_The task_. Across the entries below, determine how many lines include the word "lookup". State only the resulting number.

(Stored data entries)
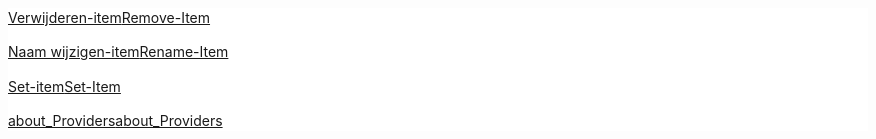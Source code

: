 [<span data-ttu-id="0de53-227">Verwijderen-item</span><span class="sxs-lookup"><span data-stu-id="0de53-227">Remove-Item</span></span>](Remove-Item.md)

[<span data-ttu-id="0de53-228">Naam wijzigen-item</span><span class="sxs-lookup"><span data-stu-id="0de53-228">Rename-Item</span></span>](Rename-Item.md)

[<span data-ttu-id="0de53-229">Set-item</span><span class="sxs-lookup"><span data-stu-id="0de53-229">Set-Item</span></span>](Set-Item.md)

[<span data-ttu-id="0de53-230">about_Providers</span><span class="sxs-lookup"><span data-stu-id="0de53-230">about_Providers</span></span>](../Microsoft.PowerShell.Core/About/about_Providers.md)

_Written solution_. 4